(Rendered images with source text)
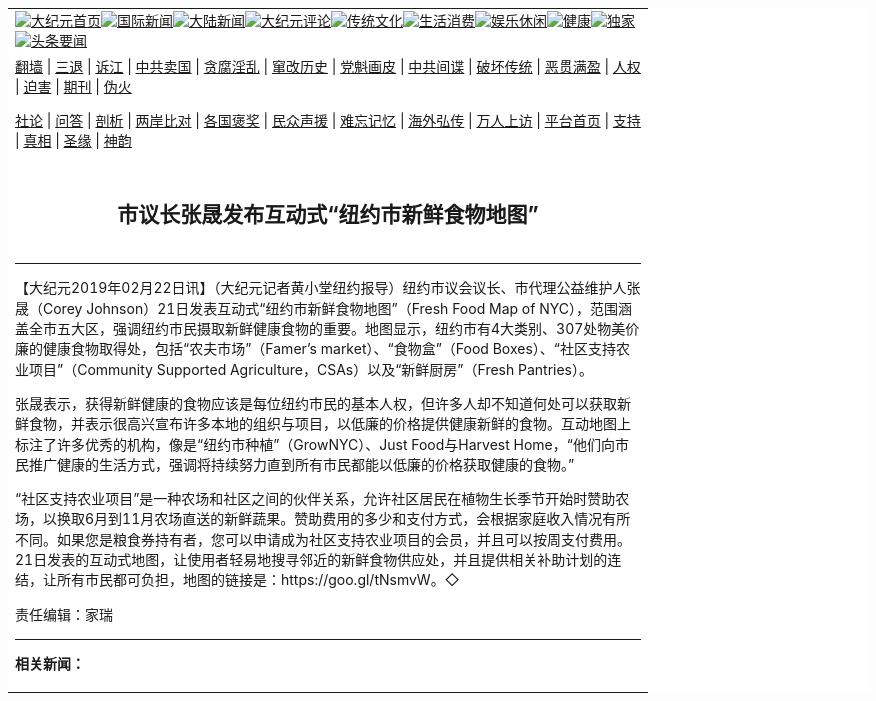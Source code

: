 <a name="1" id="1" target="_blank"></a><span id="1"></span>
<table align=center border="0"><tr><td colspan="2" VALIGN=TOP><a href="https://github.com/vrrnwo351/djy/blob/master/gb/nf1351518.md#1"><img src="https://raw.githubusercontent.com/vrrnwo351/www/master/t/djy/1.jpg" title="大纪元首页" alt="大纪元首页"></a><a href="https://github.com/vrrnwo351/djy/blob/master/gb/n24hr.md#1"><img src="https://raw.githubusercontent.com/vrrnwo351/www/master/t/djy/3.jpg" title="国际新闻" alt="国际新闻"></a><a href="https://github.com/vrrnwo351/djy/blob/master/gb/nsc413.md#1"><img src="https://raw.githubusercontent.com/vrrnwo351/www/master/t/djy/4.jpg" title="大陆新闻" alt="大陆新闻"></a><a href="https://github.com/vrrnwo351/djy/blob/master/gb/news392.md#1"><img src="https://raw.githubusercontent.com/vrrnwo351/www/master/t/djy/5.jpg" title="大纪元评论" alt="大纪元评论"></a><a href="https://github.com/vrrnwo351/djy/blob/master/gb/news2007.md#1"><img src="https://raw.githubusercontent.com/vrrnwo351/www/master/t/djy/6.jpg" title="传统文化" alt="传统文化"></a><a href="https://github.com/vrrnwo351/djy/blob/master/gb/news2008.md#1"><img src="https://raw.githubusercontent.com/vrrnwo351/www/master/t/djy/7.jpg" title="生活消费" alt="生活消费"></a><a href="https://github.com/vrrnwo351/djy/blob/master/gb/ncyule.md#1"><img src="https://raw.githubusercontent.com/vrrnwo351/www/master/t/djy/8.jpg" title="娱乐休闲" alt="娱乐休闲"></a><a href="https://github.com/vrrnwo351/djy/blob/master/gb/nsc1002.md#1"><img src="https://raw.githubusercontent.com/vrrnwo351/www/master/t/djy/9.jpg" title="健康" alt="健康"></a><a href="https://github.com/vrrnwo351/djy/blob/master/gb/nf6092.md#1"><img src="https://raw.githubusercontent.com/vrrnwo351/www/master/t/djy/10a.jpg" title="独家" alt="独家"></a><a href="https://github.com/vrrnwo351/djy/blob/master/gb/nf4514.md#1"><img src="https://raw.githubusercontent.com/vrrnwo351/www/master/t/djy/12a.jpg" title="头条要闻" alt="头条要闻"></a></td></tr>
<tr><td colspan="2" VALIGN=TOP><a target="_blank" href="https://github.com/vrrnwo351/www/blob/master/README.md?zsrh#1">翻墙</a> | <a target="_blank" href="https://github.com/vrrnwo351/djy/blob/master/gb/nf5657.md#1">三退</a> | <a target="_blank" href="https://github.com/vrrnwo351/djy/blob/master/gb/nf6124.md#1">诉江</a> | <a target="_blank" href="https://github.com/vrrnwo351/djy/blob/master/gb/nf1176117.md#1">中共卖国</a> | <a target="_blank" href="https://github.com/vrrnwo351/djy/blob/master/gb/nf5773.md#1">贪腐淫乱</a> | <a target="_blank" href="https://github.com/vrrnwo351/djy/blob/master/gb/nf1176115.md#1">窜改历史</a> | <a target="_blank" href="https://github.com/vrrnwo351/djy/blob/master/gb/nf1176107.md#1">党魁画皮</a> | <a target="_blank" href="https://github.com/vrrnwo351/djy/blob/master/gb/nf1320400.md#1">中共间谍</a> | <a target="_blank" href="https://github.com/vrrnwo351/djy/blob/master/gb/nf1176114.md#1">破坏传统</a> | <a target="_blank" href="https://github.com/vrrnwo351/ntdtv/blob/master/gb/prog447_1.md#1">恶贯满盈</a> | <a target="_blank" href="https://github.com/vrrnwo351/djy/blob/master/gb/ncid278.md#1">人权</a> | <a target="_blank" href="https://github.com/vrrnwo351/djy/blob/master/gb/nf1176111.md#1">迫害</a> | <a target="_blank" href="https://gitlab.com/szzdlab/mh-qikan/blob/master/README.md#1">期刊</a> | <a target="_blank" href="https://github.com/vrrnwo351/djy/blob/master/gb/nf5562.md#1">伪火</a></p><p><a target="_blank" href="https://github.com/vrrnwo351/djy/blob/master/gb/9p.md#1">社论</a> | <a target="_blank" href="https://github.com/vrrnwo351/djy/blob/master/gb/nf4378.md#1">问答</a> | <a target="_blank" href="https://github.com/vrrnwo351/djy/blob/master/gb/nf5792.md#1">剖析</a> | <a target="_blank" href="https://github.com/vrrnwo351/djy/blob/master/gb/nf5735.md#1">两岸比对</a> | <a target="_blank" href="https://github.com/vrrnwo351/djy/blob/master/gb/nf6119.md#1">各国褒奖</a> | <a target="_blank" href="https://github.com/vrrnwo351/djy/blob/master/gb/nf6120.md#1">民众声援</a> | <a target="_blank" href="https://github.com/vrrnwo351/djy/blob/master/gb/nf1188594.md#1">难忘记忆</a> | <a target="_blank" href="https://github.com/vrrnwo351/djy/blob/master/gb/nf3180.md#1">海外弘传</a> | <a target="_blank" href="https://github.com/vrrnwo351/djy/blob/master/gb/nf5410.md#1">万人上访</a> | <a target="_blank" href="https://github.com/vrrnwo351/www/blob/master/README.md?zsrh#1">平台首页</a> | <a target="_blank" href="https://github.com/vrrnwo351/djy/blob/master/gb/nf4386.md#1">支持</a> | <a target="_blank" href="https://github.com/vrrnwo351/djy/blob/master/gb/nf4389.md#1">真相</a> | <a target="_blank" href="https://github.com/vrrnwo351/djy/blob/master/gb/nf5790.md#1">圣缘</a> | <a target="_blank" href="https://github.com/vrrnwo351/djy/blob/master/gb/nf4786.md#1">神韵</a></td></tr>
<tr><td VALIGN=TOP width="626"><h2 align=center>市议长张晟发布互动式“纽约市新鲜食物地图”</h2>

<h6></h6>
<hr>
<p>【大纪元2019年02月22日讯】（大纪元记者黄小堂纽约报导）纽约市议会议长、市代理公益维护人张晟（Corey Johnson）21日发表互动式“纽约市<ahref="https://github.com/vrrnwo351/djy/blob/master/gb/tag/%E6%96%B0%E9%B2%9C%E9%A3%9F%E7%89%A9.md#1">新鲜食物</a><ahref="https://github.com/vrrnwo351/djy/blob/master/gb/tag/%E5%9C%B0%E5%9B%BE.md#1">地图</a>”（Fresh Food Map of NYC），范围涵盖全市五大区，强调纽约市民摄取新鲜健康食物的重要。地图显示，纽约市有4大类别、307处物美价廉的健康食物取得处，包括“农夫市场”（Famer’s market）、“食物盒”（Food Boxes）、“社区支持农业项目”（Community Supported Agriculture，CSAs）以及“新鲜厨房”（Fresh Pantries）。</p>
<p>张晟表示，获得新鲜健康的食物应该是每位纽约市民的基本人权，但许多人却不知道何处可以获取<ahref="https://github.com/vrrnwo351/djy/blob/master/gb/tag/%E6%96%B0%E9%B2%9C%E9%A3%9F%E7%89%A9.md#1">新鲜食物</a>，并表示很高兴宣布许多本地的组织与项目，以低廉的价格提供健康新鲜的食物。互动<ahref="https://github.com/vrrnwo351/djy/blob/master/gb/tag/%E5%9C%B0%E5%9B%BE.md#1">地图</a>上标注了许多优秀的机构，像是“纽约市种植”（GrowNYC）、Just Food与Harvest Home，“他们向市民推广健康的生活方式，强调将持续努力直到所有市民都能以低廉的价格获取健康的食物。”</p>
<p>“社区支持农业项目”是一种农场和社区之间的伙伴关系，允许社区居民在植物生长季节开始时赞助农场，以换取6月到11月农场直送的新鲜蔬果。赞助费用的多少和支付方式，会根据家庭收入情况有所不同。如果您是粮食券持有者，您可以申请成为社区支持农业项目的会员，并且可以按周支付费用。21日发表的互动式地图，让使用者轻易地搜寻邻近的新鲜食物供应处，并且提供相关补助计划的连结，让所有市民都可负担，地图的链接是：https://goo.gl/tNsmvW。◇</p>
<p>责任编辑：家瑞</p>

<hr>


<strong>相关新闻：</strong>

▶ _What to produce_
Report how many lines above include "ahref". Nothing else.

▶ _Solution for this task_
2